Date: Mon, 21 Mar 2022 10:21:27 -0400
Message-Id: <20220321142128.2471199-5-zi.yan@sent.com>
X-Mailer: git-send-email 2.35.1
In-Reply-To: <20220321142128.2471199-1-zi.yan@sent.com>
References: <20220321142128.2471199-1-zi.yan@sent.com>
Reply-To: Zi Yan <ziy@nvidia.com>
MIME-Version: 1.0
Precedence: bulk
List-ID: <linux-kselftest.vger.kernel.org>
X-Mailing-List: linux-kselftest@vger.kernel.org

From: Zi Yan <ziy@nvidia.com>

To minimize the number of pages after a huge page truncation, we do not
need to split it all the way down to order-0. The huge page has at most
three parts, the part before offset, the part to be truncated, the part
remaining at the end. Find the greatest common power of two multiplier of
the non-zero values of them as the new order, so we can split the huge
page to this order and keep the remaining pages as large and as few as
possible.

Signed-off-by: Zi Yan <ziy@nvidia.com>
---
 mm/huge_memory.c |  1 +
 mm/truncate.c    | 33 +++++++++++++++++++++++++++++++--
 2 files changed, 32 insertions(+), 2 deletions(-)
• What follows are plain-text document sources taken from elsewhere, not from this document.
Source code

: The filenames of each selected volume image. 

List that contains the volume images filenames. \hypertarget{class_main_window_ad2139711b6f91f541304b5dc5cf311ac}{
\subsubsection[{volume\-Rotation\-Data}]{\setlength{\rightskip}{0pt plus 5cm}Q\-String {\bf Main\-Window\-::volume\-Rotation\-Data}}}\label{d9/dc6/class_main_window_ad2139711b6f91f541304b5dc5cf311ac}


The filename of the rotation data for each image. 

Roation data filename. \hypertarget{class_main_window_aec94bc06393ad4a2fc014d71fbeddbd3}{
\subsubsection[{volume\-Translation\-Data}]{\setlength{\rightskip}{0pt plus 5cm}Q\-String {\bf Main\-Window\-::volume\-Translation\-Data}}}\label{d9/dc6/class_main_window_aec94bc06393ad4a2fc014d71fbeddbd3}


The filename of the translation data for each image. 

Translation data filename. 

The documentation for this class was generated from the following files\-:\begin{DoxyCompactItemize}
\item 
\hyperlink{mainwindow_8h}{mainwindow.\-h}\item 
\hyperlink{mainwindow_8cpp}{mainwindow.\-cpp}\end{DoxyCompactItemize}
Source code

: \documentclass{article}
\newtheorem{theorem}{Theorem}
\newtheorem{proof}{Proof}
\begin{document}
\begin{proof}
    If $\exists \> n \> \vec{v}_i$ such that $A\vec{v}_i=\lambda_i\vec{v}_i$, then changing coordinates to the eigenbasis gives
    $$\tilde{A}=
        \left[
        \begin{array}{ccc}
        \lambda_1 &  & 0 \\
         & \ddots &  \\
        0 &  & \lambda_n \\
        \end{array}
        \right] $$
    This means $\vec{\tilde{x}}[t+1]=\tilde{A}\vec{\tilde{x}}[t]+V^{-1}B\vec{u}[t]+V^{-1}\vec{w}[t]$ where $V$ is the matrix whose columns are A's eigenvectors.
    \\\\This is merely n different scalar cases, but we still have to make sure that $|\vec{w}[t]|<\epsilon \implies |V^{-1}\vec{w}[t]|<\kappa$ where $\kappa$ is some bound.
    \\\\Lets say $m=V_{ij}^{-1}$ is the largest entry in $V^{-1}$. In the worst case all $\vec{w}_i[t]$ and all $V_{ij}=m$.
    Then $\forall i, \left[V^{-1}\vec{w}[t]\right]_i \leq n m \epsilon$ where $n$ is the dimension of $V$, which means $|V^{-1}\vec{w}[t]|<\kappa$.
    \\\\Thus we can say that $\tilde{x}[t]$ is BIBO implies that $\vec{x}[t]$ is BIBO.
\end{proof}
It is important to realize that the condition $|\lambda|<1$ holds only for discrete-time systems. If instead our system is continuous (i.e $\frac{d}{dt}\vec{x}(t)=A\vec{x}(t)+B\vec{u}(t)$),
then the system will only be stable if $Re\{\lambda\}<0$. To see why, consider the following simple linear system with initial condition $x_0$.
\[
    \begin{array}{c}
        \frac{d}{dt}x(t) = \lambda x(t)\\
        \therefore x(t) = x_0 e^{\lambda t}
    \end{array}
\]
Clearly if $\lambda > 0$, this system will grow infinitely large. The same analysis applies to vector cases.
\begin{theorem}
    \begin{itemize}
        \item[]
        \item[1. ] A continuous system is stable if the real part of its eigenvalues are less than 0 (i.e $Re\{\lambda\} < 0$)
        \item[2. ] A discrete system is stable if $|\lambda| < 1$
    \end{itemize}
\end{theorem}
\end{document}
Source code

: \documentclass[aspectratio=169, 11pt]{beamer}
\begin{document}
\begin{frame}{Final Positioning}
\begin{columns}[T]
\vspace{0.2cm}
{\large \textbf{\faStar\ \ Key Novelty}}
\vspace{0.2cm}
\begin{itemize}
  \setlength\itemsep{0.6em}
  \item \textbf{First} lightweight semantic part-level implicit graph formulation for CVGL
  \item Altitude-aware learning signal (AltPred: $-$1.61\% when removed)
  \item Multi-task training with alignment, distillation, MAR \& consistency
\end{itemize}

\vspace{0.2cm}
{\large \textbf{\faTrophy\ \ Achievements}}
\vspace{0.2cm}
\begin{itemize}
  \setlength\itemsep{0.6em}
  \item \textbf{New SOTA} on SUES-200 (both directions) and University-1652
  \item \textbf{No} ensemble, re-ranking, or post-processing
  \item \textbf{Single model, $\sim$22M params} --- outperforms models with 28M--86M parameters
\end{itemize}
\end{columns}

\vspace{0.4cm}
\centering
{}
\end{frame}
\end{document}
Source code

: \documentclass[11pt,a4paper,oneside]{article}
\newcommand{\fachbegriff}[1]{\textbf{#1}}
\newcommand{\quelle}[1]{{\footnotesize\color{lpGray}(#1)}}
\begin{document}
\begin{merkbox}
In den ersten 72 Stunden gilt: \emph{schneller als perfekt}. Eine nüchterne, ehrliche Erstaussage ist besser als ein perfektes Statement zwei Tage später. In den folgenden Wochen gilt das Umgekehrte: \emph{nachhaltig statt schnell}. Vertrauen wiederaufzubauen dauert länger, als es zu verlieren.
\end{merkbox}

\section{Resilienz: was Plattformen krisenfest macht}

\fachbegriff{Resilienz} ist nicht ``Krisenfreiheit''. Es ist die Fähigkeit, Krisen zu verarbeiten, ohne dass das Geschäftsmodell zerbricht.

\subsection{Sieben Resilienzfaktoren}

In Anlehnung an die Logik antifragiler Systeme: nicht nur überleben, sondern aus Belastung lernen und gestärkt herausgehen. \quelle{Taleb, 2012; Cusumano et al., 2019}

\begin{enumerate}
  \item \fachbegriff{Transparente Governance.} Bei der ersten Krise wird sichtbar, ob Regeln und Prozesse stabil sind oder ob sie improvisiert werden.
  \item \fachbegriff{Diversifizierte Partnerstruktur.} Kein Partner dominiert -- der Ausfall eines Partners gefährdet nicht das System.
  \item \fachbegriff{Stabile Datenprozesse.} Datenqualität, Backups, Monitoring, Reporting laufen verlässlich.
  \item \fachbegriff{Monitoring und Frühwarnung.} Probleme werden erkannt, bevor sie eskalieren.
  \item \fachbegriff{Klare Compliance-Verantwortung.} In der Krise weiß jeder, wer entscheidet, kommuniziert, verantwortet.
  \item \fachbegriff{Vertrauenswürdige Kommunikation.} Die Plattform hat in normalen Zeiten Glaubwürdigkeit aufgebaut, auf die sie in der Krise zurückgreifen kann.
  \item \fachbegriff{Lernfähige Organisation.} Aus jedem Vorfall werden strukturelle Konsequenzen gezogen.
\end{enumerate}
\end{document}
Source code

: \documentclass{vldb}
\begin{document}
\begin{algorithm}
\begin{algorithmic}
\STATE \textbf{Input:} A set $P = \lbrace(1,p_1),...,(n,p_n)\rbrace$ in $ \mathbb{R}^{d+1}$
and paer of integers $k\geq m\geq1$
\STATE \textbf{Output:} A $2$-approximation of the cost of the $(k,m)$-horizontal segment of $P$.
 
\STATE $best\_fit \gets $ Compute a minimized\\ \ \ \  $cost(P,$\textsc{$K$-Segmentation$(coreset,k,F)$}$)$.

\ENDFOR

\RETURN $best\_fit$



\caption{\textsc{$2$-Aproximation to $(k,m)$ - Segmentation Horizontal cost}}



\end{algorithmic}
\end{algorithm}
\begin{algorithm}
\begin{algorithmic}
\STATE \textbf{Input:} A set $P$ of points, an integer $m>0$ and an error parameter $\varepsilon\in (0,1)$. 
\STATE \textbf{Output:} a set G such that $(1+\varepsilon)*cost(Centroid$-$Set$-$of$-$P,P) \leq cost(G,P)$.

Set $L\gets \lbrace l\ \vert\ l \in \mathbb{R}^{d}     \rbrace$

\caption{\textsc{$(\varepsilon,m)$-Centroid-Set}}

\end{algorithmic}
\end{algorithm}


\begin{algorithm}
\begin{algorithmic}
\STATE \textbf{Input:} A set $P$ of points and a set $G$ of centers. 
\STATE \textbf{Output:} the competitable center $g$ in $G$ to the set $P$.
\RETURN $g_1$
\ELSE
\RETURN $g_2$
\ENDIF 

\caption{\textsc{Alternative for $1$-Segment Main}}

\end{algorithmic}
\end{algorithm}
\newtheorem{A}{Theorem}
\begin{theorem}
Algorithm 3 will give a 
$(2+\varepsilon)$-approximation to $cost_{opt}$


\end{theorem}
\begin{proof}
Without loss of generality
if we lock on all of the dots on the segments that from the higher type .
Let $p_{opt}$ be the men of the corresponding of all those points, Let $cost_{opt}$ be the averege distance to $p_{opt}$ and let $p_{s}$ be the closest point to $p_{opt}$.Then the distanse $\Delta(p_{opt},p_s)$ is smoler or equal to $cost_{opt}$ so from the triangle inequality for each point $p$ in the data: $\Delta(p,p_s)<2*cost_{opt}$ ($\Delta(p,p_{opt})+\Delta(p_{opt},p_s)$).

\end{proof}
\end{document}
diff --git a/mm/huge_memory.c b/mm/huge_memory.c
index 3617aa3ad0b1..76db0092a1e2 100644
--- a/mm/huge_memory.c
+++ b/mm/huge_memory.c
@@ -2349,6 +2349,7 @@ static void __split_huge_page_tail(struct page *head, int tail,
 		prep_compound_page(page_tail, new_order);
 		prep_transhuge_page(page_tail);
 	}
+	VM_BUG_ON_PAGE(PageTail(page_tail), page_tail);
 
 	/* Finally unfreeze refcount. Additional reference from page cache. */
 	page_ref_unfreeze(page_tail, 1 + ((!PageAnon(head) ||
diff --git a/mm/truncate.c b/mm/truncate.c
index ab50d0d59a2a..4f71e67dec09 100644
--- a/mm/truncate.c
+++ b/mm/truncate.c
@@ -197,6 +197,14 @@ int truncate_inode_folio(struct address_space *mapping, struct folio *folio)
 	return 0;
 }
 
+static unsigned int greatest_pow_of_two_multiplier(unsigned int num)
+{
+	if (num & 1)
+		return 0;
+	return min_t(unsigned int, ilog2(num),
+		ilog2(num - rounddown_pow_of_two(num)));
+}
+
 /*
  * Handle partial folios.  The folio may be entirely within the
  * range if a split has raced with us.  If not, we zero the part of the
@@ -211,7 +219,8 @@ int truncate_inode_folio(struct address_space *mapping, struct folio *folio)
 bool truncate_inode_partial_folio(struct folio *folio, loff_t start, loff_t end)
 {
 	loff_t pos = folio_pos(folio);
-	unsigned int offset, length;
+	unsigned int offset, length, remaining;
+	unsigned int new_order = folio_order(folio);
 
 	if (pos < start)
 		offset = start - pos;
@@ -222,6 +231,7 @@ bool truncate_inode_partial_folio(struct folio *folio, loff_t start, loff_t end)
 		length = length - offset;
 	else
 		length = end + 1 - pos - offset;
+	remaining = folio_size(folio) - offset - length;
 
 	folio_wait_writeback(folio);
 	if (length == folio_size(folio)) {
@@ -236,11 +246,30 @@ bool truncate_inode_partial_folio(struct folio *folio, loff_t start, loff_t end)
 	 */
 	folio_zero_range(folio, offset, length);
 
+	/*
+	 * Find the greatest common power of two multiplier of the non-zero
+	 * offset, length, and remaining as the new order. So we can truncate
+	 * a subpage as large as possible.
+	 */
+	if (offset)
+		new_order = greatest_pow_of_two_multiplier(offset / PAGE_SIZE);
+	if (length)
+		new_order = min_t(unsigned int, new_order,
+			greatest_pow_of_two_multiplier(length / PAGE_SIZE));
+	if (remaining)
+		new_order = min_t(unsigned int, new_order,
+			greatest_pow_of_two_multiplier(remaining / PAGE_SIZE));
+
+	/* order-1 THP not supported, downgrade to order-0 */
+	if (new_order == 1)
+		new_order = 0;
+
+
 	if (folio_has_private(folio))
 		folio_invalidate(folio, offset, length);
 	if (!folio_test_large(folio))
 		return true;
-	if (split_huge_page(&folio->page) == 0)
+	if (split_huge_page_to_list_to_order(&folio->page, NULL, new_order) == 0)
 		return true;
 	if (folio_test_dirty(folio))
 		return false;